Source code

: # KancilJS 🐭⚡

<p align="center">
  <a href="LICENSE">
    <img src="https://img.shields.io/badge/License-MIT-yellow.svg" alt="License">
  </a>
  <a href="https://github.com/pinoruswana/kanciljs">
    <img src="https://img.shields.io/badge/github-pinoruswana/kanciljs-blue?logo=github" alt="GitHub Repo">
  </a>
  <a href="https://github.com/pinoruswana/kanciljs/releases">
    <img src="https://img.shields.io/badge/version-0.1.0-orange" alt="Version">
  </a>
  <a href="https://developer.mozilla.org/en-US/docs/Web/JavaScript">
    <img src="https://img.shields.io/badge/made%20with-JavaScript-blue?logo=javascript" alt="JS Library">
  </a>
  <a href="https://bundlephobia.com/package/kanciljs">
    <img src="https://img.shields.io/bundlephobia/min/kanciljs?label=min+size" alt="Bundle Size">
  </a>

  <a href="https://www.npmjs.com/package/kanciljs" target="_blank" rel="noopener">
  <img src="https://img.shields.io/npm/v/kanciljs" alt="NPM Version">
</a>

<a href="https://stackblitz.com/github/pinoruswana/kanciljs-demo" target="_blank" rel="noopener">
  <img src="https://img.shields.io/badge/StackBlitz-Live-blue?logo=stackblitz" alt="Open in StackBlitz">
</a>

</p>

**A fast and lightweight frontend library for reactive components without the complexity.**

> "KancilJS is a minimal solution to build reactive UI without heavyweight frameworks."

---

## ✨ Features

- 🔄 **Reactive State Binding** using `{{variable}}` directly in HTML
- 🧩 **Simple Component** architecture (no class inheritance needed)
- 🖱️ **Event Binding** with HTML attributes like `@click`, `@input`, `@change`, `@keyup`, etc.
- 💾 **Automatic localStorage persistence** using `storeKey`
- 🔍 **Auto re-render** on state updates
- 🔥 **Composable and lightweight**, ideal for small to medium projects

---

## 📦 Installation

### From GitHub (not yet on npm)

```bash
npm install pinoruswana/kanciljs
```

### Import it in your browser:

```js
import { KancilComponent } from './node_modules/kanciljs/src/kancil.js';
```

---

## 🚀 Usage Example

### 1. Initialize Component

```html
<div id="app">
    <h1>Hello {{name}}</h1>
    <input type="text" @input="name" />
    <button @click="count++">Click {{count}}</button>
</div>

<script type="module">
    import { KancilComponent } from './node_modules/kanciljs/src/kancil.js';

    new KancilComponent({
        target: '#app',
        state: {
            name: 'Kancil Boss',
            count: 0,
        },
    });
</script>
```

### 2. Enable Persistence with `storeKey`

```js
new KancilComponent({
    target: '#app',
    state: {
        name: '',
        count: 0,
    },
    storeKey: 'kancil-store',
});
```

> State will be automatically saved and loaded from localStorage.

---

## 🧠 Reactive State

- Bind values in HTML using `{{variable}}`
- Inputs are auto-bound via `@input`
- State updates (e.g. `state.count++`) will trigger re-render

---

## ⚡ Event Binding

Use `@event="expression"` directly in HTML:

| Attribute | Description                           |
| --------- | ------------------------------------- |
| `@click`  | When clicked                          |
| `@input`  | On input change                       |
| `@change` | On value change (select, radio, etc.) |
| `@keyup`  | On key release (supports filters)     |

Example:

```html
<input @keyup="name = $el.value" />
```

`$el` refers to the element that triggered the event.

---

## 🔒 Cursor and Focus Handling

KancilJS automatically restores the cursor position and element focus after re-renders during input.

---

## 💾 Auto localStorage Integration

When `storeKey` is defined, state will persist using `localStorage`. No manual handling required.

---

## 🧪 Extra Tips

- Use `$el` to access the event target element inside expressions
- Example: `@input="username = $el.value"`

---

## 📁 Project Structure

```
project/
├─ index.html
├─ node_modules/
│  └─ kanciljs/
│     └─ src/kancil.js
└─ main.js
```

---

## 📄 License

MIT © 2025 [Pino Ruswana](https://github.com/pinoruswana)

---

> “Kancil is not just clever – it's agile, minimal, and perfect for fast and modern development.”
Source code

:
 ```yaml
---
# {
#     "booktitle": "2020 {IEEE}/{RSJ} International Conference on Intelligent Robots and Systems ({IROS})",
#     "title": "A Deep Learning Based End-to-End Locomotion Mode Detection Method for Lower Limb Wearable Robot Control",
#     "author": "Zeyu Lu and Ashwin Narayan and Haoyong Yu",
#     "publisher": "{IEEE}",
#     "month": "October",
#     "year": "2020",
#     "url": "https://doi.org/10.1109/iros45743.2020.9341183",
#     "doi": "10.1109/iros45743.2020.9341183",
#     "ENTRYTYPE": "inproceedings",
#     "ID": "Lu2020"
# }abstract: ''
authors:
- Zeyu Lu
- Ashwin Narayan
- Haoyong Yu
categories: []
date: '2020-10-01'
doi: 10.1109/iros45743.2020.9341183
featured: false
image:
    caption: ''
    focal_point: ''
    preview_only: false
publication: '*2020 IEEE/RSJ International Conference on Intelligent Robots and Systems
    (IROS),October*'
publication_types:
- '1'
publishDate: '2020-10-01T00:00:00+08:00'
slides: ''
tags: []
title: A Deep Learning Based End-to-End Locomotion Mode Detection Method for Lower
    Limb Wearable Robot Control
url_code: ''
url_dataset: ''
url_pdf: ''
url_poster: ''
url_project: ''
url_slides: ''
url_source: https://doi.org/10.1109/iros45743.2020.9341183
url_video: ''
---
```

-- WHAT THIS TASK INVOLVES --
List every line in the records above that contains the word "element".

-- WRITTEN REPLY --
`$el` refers to the element that triggered the event.
KancilJS automatically restores the cursor position and element focus after re-renders during input.
- Use `$el` to access the event target element inside expressions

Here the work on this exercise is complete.